In my first post about Hannah Arendt’s Eichmann in Jersualem, I noted that certain lessons can be learned from events even if they fail to explain the original phenomena. I thought I would wrap up by drawing lessons from her insights into statelessness, a condition that has little direct relationship with Eichmann's guilt yet remains a threat that is as relevant today as it was all those decades ago.
Statelessness was the first weapon the Nazis used against their extermination targets. A stateless person could still flee the regime but safe destinations were all the more difficult to reach for the lack of state affiliation. In the same way that I cannot board an international flight or drive into Canada without my official government documentation, a person fleeing Nazi Germany would have struggled to legally cross borders into safe territory. This fact wouldn’t have prevented escape but the secrecy it demanded of any fleeing refugee undoubtedly increased the danger involved in the journey.
The power of a government to grant statehood to any person is immense almost beyond the point of my comprehension. At the very minimum, my passport introduces the possibility that the USA would consider military action to preserve my safety. The scenes wherever immigrants officially earn their US citizenship are a testament to this power. The official documentation brings so much more than just a new box to check off on the census form. But the government’s power to strip a citizen of this same status goes a step further. It approaches a biblical proportion in the sense that it’s powerful enough to override the basic human desire to protect those in harm’s way. Without this desire – the very instinct that underscores any case of one group intervening on the behalf of another – the likelihood of a political body intervening on the behalf of a stateless person essentially disappears.
Distinctions made among people are never done just for kicks. The lines that separate always delineate a power imbalance. When two groups occupy the same space, the group with local state affiliation always holds the upper hand. Immigrants retain some of their leverage through the knowledge that a foreign government with its own interests considers them part of their citizenry. A stateless person enjoys no such backing. A totalitarian regime such as the Nazis has no rush to attack the stateless because there is no threat of major intervention on the behalf of the victim for whom no state will claim as its own. In fact, totalitarian regimes will play the slowest possible game knowing that allowing victims to disappear into uncertainty ensures their victims do not reach martyrdom.

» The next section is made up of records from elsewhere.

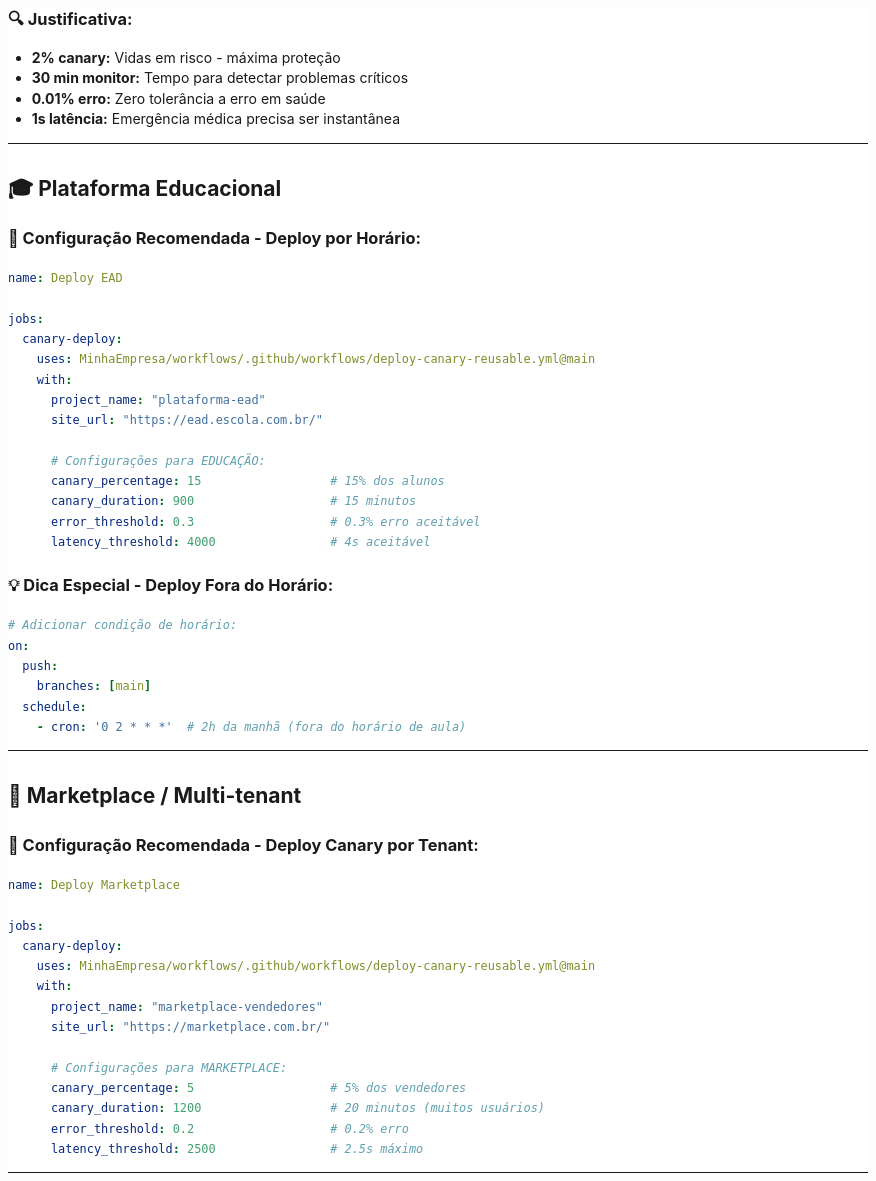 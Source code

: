 ### **🔍 Justificativa:**
- **2% canary:** Vidas em risco - máxima proteção
- **30 min monitor:** Tempo para detectar problemas críticos
- **0.01% erro:** Zero tolerância a erro em saúde
- **1s latência:** Emergência médica precisa ser instantânea

---

## 🎓 **Plataforma Educacional**

### **🎯 Configuração Recomendada - Deploy por Horário:**
```yaml
name: Deploy EAD

jobs:
  canary-deploy:
    uses: MinhaEmpresa/workflows/.github/workflows/deploy-canary-reusable.yml@main
    with:
      project_name: "plataforma-ead"
      site_url: "https://ead.escola.com.br/"
      
      # Configurações para EDUCAÇÃO:
      canary_percentage: 15                  # 15% dos alunos
      canary_duration: 900                   # 15 minutos
      error_threshold: 0.3                   # 0.3% erro aceitável
      latency_threshold: 4000                # 4s aceitável
```

### **💡 Dica Especial - Deploy Fora do Horário:**
```yaml
# Adicionar condição de horário:
on:
  push:
    branches: [main]
  schedule:
    - cron: '0 2 * * *'  # 2h da manhã (fora do horário de aula)
```

---

## 🏪 **Marketplace / Multi-tenant**

### **🎯 Configuração Recomendada - Deploy Canary por Tenant:**
```yaml
name: Deploy Marketplace

jobs:
  canary-deploy:
    uses: MinhaEmpresa/workflows/.github/workflows/deploy-canary-reusable.yml@main
    with:
      project_name: "marketplace-vendedores"
      site_url: "https://marketplace.com.br/"
      
      # Configurações para MARKETPLACE:
      canary_percentage: 5                   # 5% dos vendedores
      canary_duration: 1200                  # 20 minutos (muitos usuários)
      error_threshold: 0.2                   # 0.2% erro
      latency_threshold: 2500                # 2.5s máximo
```

---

It is a challenge to draw an applicable lesson from one of humanity’s greatest failures. The reality is that group distinctions and its inherent power imbalances remain ever-present in the state dynamics of the modern age. One possible lesson of statelessness and its considerable role in Nazi atrocities is the importance of fighting the forces that make people disappear. When people go away, the vanishing act remains pending until those left behind forget. Many demonstrate their understanding of this lesson each day through their support of the very people states work tirelessly to put out of sight – the wrongfully incarcerated, the battered protester, the fleeing refugee. Nothing is out of sight until it is out of mind. If we always keep the victims, the marginalized, and the powerless in mind, we’ll always when a so-called leader should be ignored until the world is set back once more on its rightful course.